→ **Work to be completed**:
Run through the data and copy out every line that mentions the word "datasets".

→ **Material shown**:
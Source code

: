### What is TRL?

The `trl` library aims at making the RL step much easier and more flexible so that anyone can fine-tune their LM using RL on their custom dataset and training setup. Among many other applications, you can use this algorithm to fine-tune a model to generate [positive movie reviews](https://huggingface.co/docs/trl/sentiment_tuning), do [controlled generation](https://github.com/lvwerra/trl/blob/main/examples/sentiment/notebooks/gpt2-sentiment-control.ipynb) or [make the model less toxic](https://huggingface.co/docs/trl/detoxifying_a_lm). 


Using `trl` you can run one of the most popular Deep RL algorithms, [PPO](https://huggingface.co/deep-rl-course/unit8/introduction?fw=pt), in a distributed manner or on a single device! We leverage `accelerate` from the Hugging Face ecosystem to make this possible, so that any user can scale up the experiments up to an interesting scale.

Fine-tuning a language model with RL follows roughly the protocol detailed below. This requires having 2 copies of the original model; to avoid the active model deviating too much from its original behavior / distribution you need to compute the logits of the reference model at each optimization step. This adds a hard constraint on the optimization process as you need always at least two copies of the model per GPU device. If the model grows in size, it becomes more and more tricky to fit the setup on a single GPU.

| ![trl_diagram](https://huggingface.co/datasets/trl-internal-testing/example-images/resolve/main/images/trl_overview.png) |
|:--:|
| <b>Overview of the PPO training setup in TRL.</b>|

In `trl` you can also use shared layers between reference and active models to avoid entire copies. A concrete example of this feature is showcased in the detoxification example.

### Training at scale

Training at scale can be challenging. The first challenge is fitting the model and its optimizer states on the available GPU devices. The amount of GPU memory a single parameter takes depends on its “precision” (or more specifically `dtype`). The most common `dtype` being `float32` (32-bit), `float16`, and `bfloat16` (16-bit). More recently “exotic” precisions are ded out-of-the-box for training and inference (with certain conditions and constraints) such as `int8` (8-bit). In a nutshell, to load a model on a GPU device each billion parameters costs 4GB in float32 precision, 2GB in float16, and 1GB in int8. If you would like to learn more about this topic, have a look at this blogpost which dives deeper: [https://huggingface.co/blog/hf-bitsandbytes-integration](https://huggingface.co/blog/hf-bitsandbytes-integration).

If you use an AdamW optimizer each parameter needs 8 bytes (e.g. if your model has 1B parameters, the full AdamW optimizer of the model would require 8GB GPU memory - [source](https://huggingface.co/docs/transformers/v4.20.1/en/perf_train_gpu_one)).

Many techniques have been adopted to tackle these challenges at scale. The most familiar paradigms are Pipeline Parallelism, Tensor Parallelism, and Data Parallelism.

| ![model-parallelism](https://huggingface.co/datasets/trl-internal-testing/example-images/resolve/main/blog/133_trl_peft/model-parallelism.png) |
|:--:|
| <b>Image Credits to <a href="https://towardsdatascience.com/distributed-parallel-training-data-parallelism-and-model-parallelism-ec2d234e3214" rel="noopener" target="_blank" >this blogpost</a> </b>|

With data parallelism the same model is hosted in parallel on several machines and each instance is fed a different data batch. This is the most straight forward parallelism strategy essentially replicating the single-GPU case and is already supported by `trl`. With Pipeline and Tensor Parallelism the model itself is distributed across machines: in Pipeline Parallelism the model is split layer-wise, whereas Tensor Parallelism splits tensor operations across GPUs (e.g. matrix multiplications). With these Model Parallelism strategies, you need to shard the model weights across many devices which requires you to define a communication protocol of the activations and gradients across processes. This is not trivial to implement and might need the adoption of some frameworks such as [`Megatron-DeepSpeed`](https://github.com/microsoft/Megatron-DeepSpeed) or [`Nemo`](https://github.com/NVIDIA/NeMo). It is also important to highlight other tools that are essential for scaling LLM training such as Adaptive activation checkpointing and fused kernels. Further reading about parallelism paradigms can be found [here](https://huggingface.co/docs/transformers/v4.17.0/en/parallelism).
==
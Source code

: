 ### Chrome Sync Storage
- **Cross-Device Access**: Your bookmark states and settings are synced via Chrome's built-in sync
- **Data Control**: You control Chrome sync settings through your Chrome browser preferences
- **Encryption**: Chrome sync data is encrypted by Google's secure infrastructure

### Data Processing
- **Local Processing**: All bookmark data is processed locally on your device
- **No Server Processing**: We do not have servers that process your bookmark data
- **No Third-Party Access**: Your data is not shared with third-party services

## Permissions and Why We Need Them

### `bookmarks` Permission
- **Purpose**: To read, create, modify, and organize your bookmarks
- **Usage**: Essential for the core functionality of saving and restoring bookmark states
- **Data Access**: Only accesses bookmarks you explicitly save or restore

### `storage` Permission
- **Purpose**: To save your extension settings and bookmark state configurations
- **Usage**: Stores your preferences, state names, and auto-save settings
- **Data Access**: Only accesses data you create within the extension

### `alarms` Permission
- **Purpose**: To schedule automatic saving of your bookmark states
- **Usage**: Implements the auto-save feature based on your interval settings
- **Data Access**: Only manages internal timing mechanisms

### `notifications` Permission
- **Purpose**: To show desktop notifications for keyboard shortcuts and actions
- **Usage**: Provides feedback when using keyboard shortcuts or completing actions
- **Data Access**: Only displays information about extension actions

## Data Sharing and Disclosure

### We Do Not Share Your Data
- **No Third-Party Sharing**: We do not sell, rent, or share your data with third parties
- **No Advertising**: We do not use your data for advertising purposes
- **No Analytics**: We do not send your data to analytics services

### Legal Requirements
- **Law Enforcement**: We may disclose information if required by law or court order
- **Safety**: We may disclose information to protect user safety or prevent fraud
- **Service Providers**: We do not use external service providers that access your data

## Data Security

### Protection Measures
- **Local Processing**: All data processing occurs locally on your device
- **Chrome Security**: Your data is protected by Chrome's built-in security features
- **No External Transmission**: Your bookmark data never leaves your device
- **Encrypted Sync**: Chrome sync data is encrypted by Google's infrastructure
---
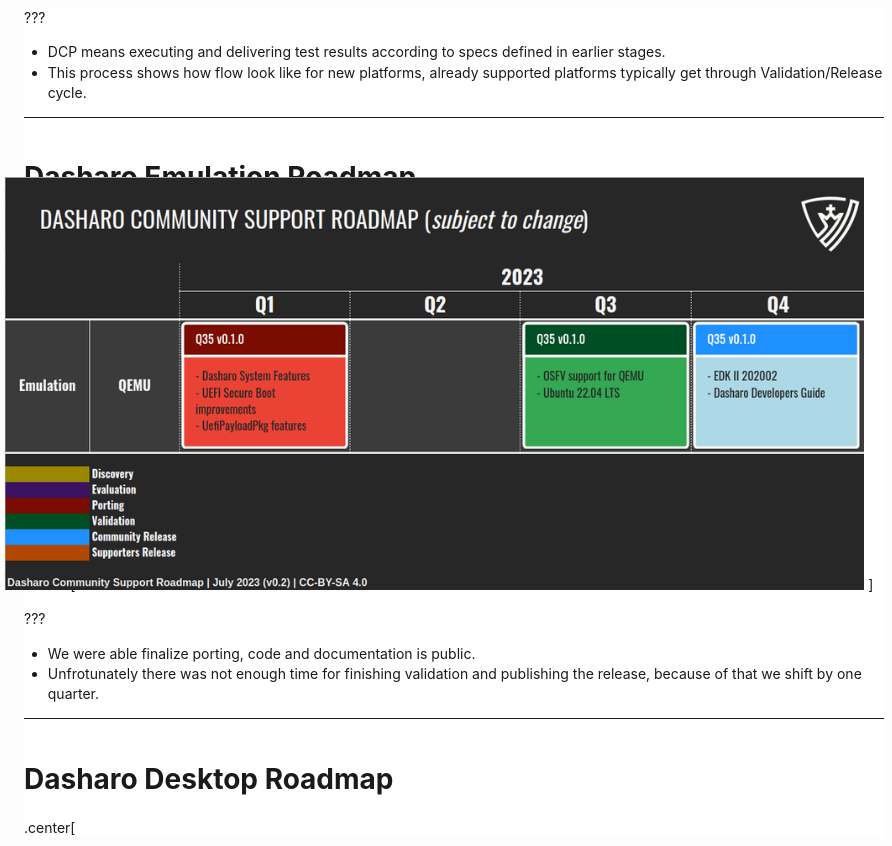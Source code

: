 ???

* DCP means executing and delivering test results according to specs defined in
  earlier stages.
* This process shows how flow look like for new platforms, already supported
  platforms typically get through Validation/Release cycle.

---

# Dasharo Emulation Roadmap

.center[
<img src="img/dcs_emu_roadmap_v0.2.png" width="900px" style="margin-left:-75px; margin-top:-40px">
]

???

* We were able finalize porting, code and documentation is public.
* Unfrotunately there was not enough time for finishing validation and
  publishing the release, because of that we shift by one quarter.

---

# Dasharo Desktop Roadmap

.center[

→ **Output of the exercise**:
| ![trl_diagram](https://huggingface.co/datasets/trl-internal-testing/example-images/resolve/main/images/trl_overview.png) |
| ![model-parallelism](https://huggingface.co/datasets/trl-internal-testing/example-images/resolve/main/blog/133_trl_peft/model-parallelism.png) |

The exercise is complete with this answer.